Sin dalle prime riaperture post-lockdown, molti francesi, come è accaduto e sta ancora accadendo in Italia, hanno almeno temporaneamente abbandonato l’idea di fare vacanza oltreconfine. “Molti, ad esempio – dice ancora Buot – si sono improvvisati amanti della vacanza ‘wild’, senza essere preparati alle escursioni nella natura, e senza che i siti prescelti fossero preparati ad accogliere tante persone”. Il Parco Naturale Regionale della Chartreuse (tra Grenoble e Chambery, non lontano dal confine con Piemonte e Valle d’Aosta), letteralmente preso d’assalto come da una tempesta, ha dovuto proibire, già dalla scorsa estate, il bivacco in tenda nelle aree montane. “Se troppi escursionisti si accampano e accendono fuochi, finiscono per disturbare animali, flora, e gli stessi abitanti locali”.

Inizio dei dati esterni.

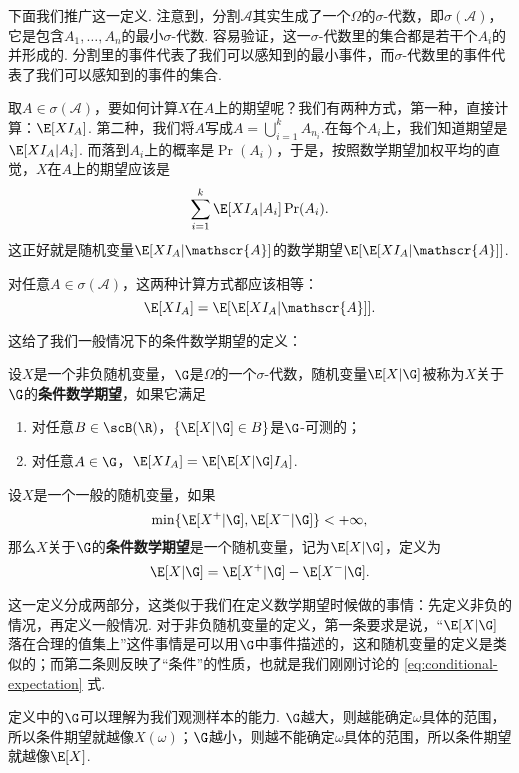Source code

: 下面我们推广这一定义. 注意到，分割$\mathscr{A}$其实生成了一个$\Omega$的$\sigma$-代数，即$\sigma(\mathscr{A})$，它是包含$A_1,\dots,A_n$的最小$\sigma$-代数. 容易验证，这一$\sigma$-代数里的集合都是若干个$A_i$的并形成的. 分割里的事件代表了我们可以感知到的最小事件，而$\sigma$-代数里的事件代表了我们可以感知到的事件的集合. 

取$A\in\sigma(\mathscr{A})$，要如何计算$X$在$A$上的期望呢？我们有两种方式，第一种，直接计算：$\E[XI_A]$. 第二种，我们将$A$写成$A=\bigcup_{i=1}^k A_{n_i}$.在每个$A_i$上，我们知道期望是$\E[XI_A|A_i]$. 而落到$A_i$上的概率是$\Pr(A_i)$，于是，按照数学期望加权平均的直觉，$X$在$A$上的期望应该是
\[\sum_{i=1}^k \E[XI_A|A_i]\Pr(A_i).\]
这正好就是随机变量$\E[XI_A|\mathscr{A}]$的数学期望$\E[\E[XI_A|\mathscr{A}]]$.

对任意$A\in\sigma(\mathscr{A})$，这两种计算方式都应该相等：
\begin{equation}
    \E[XI_A]=\E[\E[XI_A|\mathscr{A}]].\label{eq:conditional-expectation}
\end{equation}

这给了我们一般情况下的条件数学期望的定义：

\begin{definition}\label{def:conditional-expectation-2}
设$X$是一个非负随机变量，$\G$是$\Omega$的一个$\sigma$-代数，随机变量$\E[X|\G]$被称为$X$关于$\G$的\textbf{条件数学期望}，如果它满足
\begin{enumerate}
    \item 对任意$B\in\scB(\R)$，$\{\E[X|\G]\in B\}$是$\G$-可测的；
    \item 对任意$A\in\G$，$\E[XI_A]=\E[\E[X|\G]I_A]$.
\end{enumerate}

设$X$是一个一般的随机变量，如果
\[\min\{\E[X^+|\G],\E[X^-|\G]\}<+\infty,\]
那么$X$关于$\G$的\textbf{条件数学期望}是一个随机变量，记为$\E[X|\G]$，定义为
\[\E[X|\G]=\E[X^+|\G]-\E[X^-|\G].\]
\end{definition}

这一定义分成两部分，这类似于我们在定义数学期望时候做的事情：先定义非负的情况，再定义一般情况. 对于非负随机变量的定义，第一条要求是说，“$\E[X|\G]$落在合理的值集上”这件事情是可以用$\G$中事件描述的，这和随机变量的定义是类似的；而第二条则反映了“条件”的性质，也就是我们刚刚讨论的 \eqref{eq:conditional-expectation} 式. 

定义中的$\G$可以理解为我们观测样本的能力. $\G$越大，则越能确定$\omega$具体的范围，所以条件期望就越像$X(\omega)$；$\G$越小，则越不能确定$\omega$具体的范围，所以条件期望就越像$\E[X]$.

Tra i fenomeni recenti, quello capace di sconvolgere in breve tempo equilibri faticosamente raggiunti nell’arco degli anni se non dei decenni, è l’effetto Instagram. “Prima, tra il momento in cui l’Unesco inseriva un sito nel World Heritage e l’arrivo della massa potevano passare diversi anni – spiega ancora Buot – Ora, quando un influencer posta l’immagine di un sito fuori dalle rotte del turismo globale, dopo poche settimane, in qualche caso dopo pochi giorni, i visitatori sono già a centinaia”.
Non ultima tra le problematiche annesse all’invasione di massa, e anche al ruolo del viaggio come fenomeno social, in particolare per luoghi scoscesi come la falesia di Étretat, c’è quella relativa all’incolumità degli ospiti. Mallet-Bitton racconta di aver visto numerosi turisti che si scattano i selfie sulla cresta della falesia, sospesi nel vuoto, mettendo a repentaglio la loro stessa vita. Come accaduto anche in altri luoghi analoghi, come le Cliffs of Moher irlandesi, quest’anno due donne sono morte precipitando dal crinale mentre tentavano di fotografare o fotografarsi.
Migliorare i cammini sul crinale, la segnaletica, adeguare la raccolta dei rifiuti ai nuovi volumi del turismo. Necessità pressoché inderogabili per lo splendido comune normanno, che però hanno un costo. Per tutto questo Jean-Baptiste Renié gioisce all’idea che Étretat stia per essere ammessa tra i “Grandi siti della Francia”. “Ci permetterà di ‘mettere tutta la zona da parte’, ottenere finanziamenti per la sua conservazione e gestire meglio l’ondata di turisti”.